Uganda Airlines is set to order up to four Airbus Aircraft A320neo aircraft, with government approval already secured for the purchase. According to the airline’s CCO, Adedayo Olawuyi, these planes are expected to join the fleet as early as 2029.

FlySafair is planning to phase out all of its Boeing 737-400 aircraft over the next two years, shifting exclusively to the newer Boeing 737-800 models. However, the airline does not have immediate plans for net fleet expansion.

Aviation Infrastructure and Financing.

Gabon has launched an ambitious project to modernize its airports, aiming to renovate and equip them with state-of-the-art technologies that meet International Civil Aviation Organization standards. To achieve this, the government has commissioned Canadian company INKAS to enhance and upgrade the airport infrastructure.

Airbus Helicopters has announced plans to open a new subsidiary in Casablanca, Morocco, significantly strengthening its presence in the country and creating a regional hub for West Africa. This strategic move aims to ensure a balanced delivery of its aviation programs, both operationally and financially. The new subsidiary will also include a regional training center equipped with flight simulators to train pilots from around the world.

Major Appointments.

Barbara Creecy D has been appointed as the new Minister of Transport in South Africa’s coalition government, led by President Cyril Ramaphosa. Previously, she served as the Minister of Forestry, Fisheries, and Environment from May 30, 2019, to June 2024. She will be deputized by Mkhuleko Hlengwa.

In Egypt, President Abdel Fattah el-Sisi has appointed Pilot Sameh Al-Hafni as the new Minister of Aviation as part of his government’s new cabinet. Sameh Al-Hafni brings significant experience to the role, having served as Egypt’s permanent representative to the International Civil Aviation Organization (ICAO) and as a member of its Board of Directors in 2021. His extensive background in aviation, both in Egypt and internationally, promises to bolster the country’s aviation sector.

Fatima Goukouni Weddey has taken on the role of chairperson of the Civil Aviation Authority in Chad. This follows a decree restructuring the Chad Civil Aviation Authority (ADAC), signed by President Idriss Deby Itno. According to Article 9 of the decree, the Minister of Civil Aviation will head ADAC’s board of directors.

In other news:

ASKY AIRLINES was awarded the title of ‘Best Airline in West Africa 2023’ at the seventh Accraweizo event held in Accra, recognizing the airline’s consistent efforts in promoting the region.

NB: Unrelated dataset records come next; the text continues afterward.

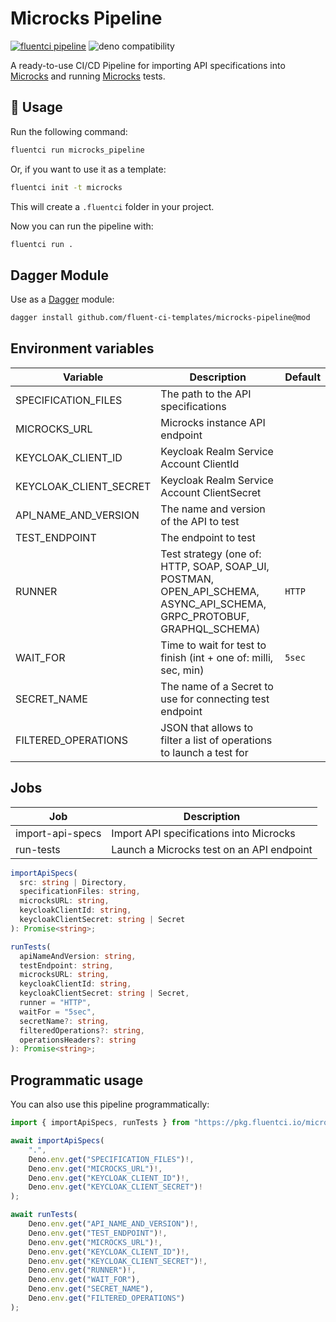 # Microcks Pipeline

[![fluentci pipeline](https://img.shields.io/badge/dynamic/json?label=pkg.fluentci.io&labelColor=%23000&color=%23460cf1&url=https%3A%2F%2Fapi.fluentci.io%2Fv1%2Fpipeline%2Fmicrocks_pipeline&query=%24.version)](https://pkg.fluentci.io/microcks_pipeline)
![deno compatibility](https://shield.deno.dev/deno/^1.37)

A ready-to-use CI/CD Pipeline for importing API specifications into [Microcks](https://microcks.io/) and running [Microcks](https://microcks.io/) tests.

## 🚀 Usage

Run the following command:

```bash
fluentci run microcks_pipeline
```

Or, if you want to use it as a template:

```bash
fluentci init -t microcks
```

This will create a `.fluentci` folder in your project.

Now you can run the pipeline with:

```bash
fluentci run .
```

## Dagger Module

Use as a [Dagger](https://dagger.io) module:

```bash
dagger install github.com/fluent-ci-templates/microcks-pipeline@mod
```

## Environment variables

| Variable          | Description               | Default    |
| ----------------- | ------------------------- | ---------- |
| SPECIFICATION_FILES | The path to the API specifications |  |
| MICROCKS_URL | Microcks instance API endpoint |  |
| KEYCLOAK_CLIENT_ID | Keycloak Realm Service Account ClientId |  |
| KEYCLOAK_CLIENT_SECRET | Keycloak Realm Service Account ClientSecret |  |
| API_NAME_AND_VERSION | The name and version of the API to test |  |
| TEST_ENDPOINT | The endpoint to test |  |
| RUNNER | Test strategy (one of: HTTP, SOAP, SOAP_UI, POSTMAN, OPEN_API_SCHEMA, ASYNC_API_SCHEMA, GRPC_PROTOBUF, GRAPHQL_SCHEMA) | `HTTP` |
| WAIT_FOR | Time to wait for test to finish (int + one of: milli, sec, min) | `5sec` |
| SECRET_NAME | The name of a Secret to use for connecting test endpoint |  |
| FILTERED_OPERATIONS | JSON that allows to filter a list of operations to launch a test for |  |



## Jobs

| Job              | Description                               |
| ---------------- | ----------------------------------------- |
| import-api-specs | Import API specifications into Microcks   |
| run-tests        | Launch a Microcks test on an API endpoint |

```typescript
importApiSpecs(
  src: string | Directory,
  specificationFiles: string,
  microcksURL: string,
  keycloakClientId: string,
  keycloakClientSecret: string | Secret
): Promise<string>;

runTests(
  apiNameAndVersion: string,
  testEndpoint: string,
  microcksURL: string,
  keycloakClientId: string,
  keycloakClientSecret: string | Secret,
  runner = "HTTP",
  waitFor = "5sec",
  secretName?: string,
  filteredOperations?: string,
  operationsHeaders?: string
): Promise<string>;
```

## Programmatic usage

You can also use this pipeline programmatically:

```ts
import { importApiSpecs, runTests } from "https://pkg.fluentci.io/microcks_pipeline@v0.1.2/mod.ts";

await importApiSpecs(
    ".",
    Deno.env.get("SPECIFICATION_FILES")!,
    Deno.env.get("MICROCKS_URL")!,
    Deno.env.get("KEYCLOAK_CLIENT_ID")!,
    Deno.env.get("KEYCLOAK_CLIENT_SECRET")!
);

await runTests(
    Deno.env.get("API_NAME_AND_VERSION")!,
    Deno.env.get("TEST_ENDPOINT")!,
    Deno.env.get("MICROCKS_URL")!,
    Deno.env.get("KEYCLOAK_CLIENT_ID")!,
    Deno.env.get("KEYCLOAK_CLIENT_SECRET")!,
    Deno.env.get("RUNNER")!,
    Deno.env.get("WAIT_FOR"),
    Deno.env.get("SECRET_NAME"),
    Deno.env.get("FILTERED_OPERATIONS")
);
```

Jennifer Yhaye from Ivory Coast has become one of the youngest female airline pilots in West Africa. She has recently achieved the distinction of being the youngest Boeing 737 MAX pilot in Africa and the first woman to fly this aircraft type in the entire West African region.

The Nigerian Civil Aviation Authority (NCAA) has announced the suspension of 10 private jet operators for violating aviation regulations. These operators failed to commence the recertification process, contravening the Nigeria Civil Aviation Regulations 2023 Part 18.3.4, which prohibits holders of Permits for Non-commercial Flights (PNCF) from using their aircraft for commercial operations or charter services.

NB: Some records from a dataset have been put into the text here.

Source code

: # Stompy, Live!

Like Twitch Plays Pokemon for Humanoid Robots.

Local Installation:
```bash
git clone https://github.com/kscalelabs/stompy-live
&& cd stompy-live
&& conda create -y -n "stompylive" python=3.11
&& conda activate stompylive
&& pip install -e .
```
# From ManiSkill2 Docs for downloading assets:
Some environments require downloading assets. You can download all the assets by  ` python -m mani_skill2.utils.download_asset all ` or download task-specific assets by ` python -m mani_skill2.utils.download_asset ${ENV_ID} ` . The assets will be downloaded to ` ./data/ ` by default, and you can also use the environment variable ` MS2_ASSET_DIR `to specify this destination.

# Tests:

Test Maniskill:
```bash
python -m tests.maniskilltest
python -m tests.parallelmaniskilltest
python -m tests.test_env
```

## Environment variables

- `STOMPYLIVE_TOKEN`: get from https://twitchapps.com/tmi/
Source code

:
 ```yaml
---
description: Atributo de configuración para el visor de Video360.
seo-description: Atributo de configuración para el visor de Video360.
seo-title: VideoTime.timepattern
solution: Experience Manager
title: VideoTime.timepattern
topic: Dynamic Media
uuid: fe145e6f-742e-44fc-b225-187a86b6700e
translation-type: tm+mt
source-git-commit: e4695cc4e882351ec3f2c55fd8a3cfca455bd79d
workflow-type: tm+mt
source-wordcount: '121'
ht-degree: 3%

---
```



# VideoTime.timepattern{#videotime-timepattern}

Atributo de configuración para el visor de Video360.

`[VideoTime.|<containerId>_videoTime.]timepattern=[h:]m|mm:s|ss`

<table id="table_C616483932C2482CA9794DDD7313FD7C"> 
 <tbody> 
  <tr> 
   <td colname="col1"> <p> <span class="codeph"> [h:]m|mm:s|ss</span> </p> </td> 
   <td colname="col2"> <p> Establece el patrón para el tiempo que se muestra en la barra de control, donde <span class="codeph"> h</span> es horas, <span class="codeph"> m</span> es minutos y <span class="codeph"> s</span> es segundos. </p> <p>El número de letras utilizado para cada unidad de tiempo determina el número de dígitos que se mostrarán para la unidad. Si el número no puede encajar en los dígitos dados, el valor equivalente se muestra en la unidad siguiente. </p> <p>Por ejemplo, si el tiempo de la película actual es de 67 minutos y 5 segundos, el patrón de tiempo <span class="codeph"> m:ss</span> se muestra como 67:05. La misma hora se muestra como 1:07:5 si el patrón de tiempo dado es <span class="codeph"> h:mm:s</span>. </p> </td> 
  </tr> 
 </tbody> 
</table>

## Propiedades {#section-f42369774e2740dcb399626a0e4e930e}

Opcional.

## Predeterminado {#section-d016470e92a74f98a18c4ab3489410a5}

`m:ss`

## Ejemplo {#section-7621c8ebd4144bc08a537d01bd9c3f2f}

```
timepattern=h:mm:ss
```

In the UK, Prime Minister Keir Starmer has scrapped the controversial policy to deport asylum-seekers to Rwanda, describing the scheme as “dead and buried before it started” and stating that it “never acted as a deterrent, almost the opposite.”

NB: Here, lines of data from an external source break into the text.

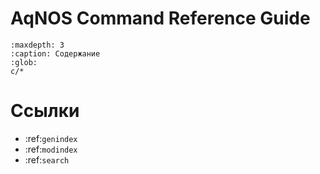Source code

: # AqNOS Command Reference Guide

```{toctree}
:maxdepth: 3
:caption: Содержание
:glob:
c/*
```

# Ссылки 

* :ref:`genindex`
* :ref:`modindex`
* :ref:`search`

A Mil Mi-8 helicopter operated on behalf of the United Nations Humanitarian Air Service (UNHAS), registered UNO-243H, with seven people on board, suffered a forced landing in Musinga near Munanira village in North Kivu, D.R. Congo. The helicopter was consumed by a post-accident fire, but there were no reported fatalities. Additionally, a drone operated by the Nigerian Air Force crashed near Rumji Village in Kaduna State.